Hard-boiled PI fans interested in the subgenre's origins in the pulp-fiction magazines put out between the two world wars might want to look at Bottled in Blonde (Fedogan & Bremer, $29), which contains nine stories written by Hugh B. Cave for Dime Detective magazine between 1934 and 1942. Now 90 years old, Cave made his name during and after World War II as a nonfiction writer and still later as a horror novelist. But his earliest stories, featuring raw, crude, alcoholic Peter Kane, Boston ex-cop and anti-social private eye, were popular in the '30s, and it's easy to see why.
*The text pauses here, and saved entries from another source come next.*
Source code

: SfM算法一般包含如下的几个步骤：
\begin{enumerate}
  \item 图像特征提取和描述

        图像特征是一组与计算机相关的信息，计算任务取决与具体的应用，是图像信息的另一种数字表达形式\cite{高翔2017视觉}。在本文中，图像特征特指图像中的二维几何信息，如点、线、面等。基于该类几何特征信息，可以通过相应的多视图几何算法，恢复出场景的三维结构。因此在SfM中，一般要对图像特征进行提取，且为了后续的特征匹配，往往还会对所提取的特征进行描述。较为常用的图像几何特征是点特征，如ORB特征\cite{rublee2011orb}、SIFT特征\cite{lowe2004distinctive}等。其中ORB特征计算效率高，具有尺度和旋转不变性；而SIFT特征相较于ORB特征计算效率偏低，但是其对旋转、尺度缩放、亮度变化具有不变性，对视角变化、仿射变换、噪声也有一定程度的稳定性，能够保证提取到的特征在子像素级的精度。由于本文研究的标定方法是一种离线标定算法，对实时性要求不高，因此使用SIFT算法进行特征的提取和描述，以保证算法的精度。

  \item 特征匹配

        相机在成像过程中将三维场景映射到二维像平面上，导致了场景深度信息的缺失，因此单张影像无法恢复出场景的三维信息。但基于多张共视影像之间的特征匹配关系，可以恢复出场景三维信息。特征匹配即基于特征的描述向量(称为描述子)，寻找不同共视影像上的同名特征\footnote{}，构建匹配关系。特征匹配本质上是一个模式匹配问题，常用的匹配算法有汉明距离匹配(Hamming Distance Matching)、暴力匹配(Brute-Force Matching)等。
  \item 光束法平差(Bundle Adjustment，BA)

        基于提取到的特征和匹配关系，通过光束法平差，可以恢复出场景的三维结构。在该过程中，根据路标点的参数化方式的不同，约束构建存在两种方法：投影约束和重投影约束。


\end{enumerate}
They're written with vulgar energy and non-Beacon-Hill-Boston savvy, and with traces of the mean-streets poetry that a few writers like Raymond Chandler mastered and turned into American literature. In his introduction, Don Hutchison doubts that Kane's lurching around Boston perpetually drunk would pass muster in "today's politically correct climate." Nope, it wouldn't. Kane drives while "soused" and spends every spare minute in a Stuart Street dive called Limpy's. But there are razor-sharp sketches here, like the one of Lou Finch, "a big, sober, hard-working cop with no flair for showmanship," and the mean flatfoot Moroni, who says things like "Put that between your toes and use Absorbine Junior on it!" A "girl" named Mabel Jilson won't take any crap from Moroni. She snaps, "I used to be on the stage and I done a knife-throwing act. Make something of that, Glue-face!" Glue-face! Where have all the Mabels gone?